Sex, money and recordings: Trump’s ‘bonfire inferno’

WASHINGTON, D.C. – The guy was flush with cash. Born rich, the son of a home builder in the humble neighborhoods of New York, he had made the leap to Manhattan in the seventies, and soon thereafter skyscrapers bearing his name began to sprout with golden letters. Excessive, languid and addicted to fame, he had also launched himself into the world of television to present a reality show: The Apprentice.

One June day in 2006, during a party at the Playboy Mansion in Los Angeles, he ran into model Karen McDougal. The woman tells the story that a few days later they chatted on the phone; that they stayed in a hotel in Beverly Hills for dinner and that, at a certain moment, they undressed. Thus began an alleged idyll that would last until 2007, when, she says, guilt overcame her: the millionaire had been married for only a year with his third wife, who had just given birth to a son. At that time, the entrepreneur also met Stormy Daniels, the artist name used by a pornographic film actress, when they ran into each other during a golf tournament. Years later, she also revealed the affair.

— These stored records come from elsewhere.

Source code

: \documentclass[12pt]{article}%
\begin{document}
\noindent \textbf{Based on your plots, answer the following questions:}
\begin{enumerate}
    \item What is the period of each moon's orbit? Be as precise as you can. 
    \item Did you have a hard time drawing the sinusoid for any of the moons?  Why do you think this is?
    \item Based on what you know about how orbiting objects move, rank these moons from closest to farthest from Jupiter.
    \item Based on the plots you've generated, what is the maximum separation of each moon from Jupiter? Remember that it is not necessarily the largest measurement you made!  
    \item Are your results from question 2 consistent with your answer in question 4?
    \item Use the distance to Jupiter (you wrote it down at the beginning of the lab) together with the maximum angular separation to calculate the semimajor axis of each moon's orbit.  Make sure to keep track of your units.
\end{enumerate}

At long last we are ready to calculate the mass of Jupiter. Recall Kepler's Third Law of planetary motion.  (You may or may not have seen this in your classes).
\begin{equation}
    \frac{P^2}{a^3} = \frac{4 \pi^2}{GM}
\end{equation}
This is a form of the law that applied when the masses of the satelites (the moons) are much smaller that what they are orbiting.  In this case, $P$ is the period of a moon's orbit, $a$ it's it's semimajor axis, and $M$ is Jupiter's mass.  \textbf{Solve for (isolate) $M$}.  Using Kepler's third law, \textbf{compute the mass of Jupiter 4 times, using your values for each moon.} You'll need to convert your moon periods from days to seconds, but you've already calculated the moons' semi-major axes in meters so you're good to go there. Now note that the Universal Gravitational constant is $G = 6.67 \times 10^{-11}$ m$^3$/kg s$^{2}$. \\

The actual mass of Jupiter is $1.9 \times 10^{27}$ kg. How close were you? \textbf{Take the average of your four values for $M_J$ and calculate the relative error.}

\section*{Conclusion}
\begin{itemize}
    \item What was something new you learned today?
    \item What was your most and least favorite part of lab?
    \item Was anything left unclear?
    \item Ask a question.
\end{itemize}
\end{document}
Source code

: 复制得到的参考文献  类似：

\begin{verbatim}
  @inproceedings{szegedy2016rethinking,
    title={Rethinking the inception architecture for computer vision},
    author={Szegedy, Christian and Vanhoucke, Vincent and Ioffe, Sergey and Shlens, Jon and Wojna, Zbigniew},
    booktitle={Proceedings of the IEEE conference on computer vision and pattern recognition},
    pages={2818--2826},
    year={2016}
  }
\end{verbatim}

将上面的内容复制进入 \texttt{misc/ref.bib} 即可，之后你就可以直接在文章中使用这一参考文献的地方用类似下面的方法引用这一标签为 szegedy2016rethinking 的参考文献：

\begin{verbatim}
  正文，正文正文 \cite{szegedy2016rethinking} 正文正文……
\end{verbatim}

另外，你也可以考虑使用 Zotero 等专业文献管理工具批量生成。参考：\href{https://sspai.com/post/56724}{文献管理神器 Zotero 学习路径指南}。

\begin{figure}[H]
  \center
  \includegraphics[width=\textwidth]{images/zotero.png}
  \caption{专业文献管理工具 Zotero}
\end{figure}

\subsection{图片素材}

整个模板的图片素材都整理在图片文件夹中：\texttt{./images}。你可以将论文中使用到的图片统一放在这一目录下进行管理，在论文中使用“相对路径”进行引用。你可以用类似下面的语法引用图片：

Everything would have been just a vulgar side-track to hide in his marriage if not for the fact that the tycoon was no longer satisfied solely with his business and fame. He dreamt of something else —  being president of the United States.

In 2016, he embarked on the electoral race. Then, a few months before the election the two women threatened to tell their stories — which he denies — and his lawyer took out the checkbook. The porn star was paid $130,000 for her silence. But for the Playboy model, he used an old friend from the Manhattan sewers: David Pecker, owner of several gossip tabloids. Pecker bought the exclusive story of the romance that McDougal wanted to tell for $150,000. And he did not publish it.

Both payments ended being disclosed in the middle of a federal investigation shortly after the millionaire had already become president. The transactions became alleged and illicit financial crimes during the electoral campaign, since the objective for silencing these women was to protect the image of the candidate during the last weeks before the election.

The lawyer who promised he’d give his life for his boss — said he’d “take a bullet” to protect him — ended up telling the authorities everything and fingered his client as the instigator. His rich client tried to deny it, but wasn’t aware of one small detail: the lawyer had secretly recorded the conversation in which they talked about the payment to the model.

If the millionaire were not named Donald Trump, or the lawyer Michael Cohen, everything would seem like a discarded chapter of The Bonfire of Vanities, that mythical Tom Wolfe novel that so well portrays the sewers of New York. But it is a real incident that has put the president of the United States in serious legal trouble in the framework of the investigation of the Russia investigation.

Special prosecutor Robert S. Mueller came across the issue as he explored the possible connections between Trump’s inner circle and the Kremlin interfering in the 2016 elections with the aim of helping to assure a Republican victory against Democrat Hillary Clinton. After more than a year and a half of inquiries, with public information available, the most dangerous legal issue the tycoon faces today does not deal with the meetings in embassies or red phones with questionable purposes, but from the Manhattan of sex, money and conversations recorded.

“Remember, Michael Cohen only became a snitch after the FBI did something that was unthinkable until the Witch Hunt began. THEY BROKE INTO THE OFFICE OF A LAWYER,” Trump wrote in his Twitter account on December 15, when Cohen had pleaded guilty before the judge. He accepted a sentence of three years in prison and pointed to his illustrious ex-client as instigator of the crimes. Trump called him a “rat”, the expression used by gangsters like Al Capone to refer to informers.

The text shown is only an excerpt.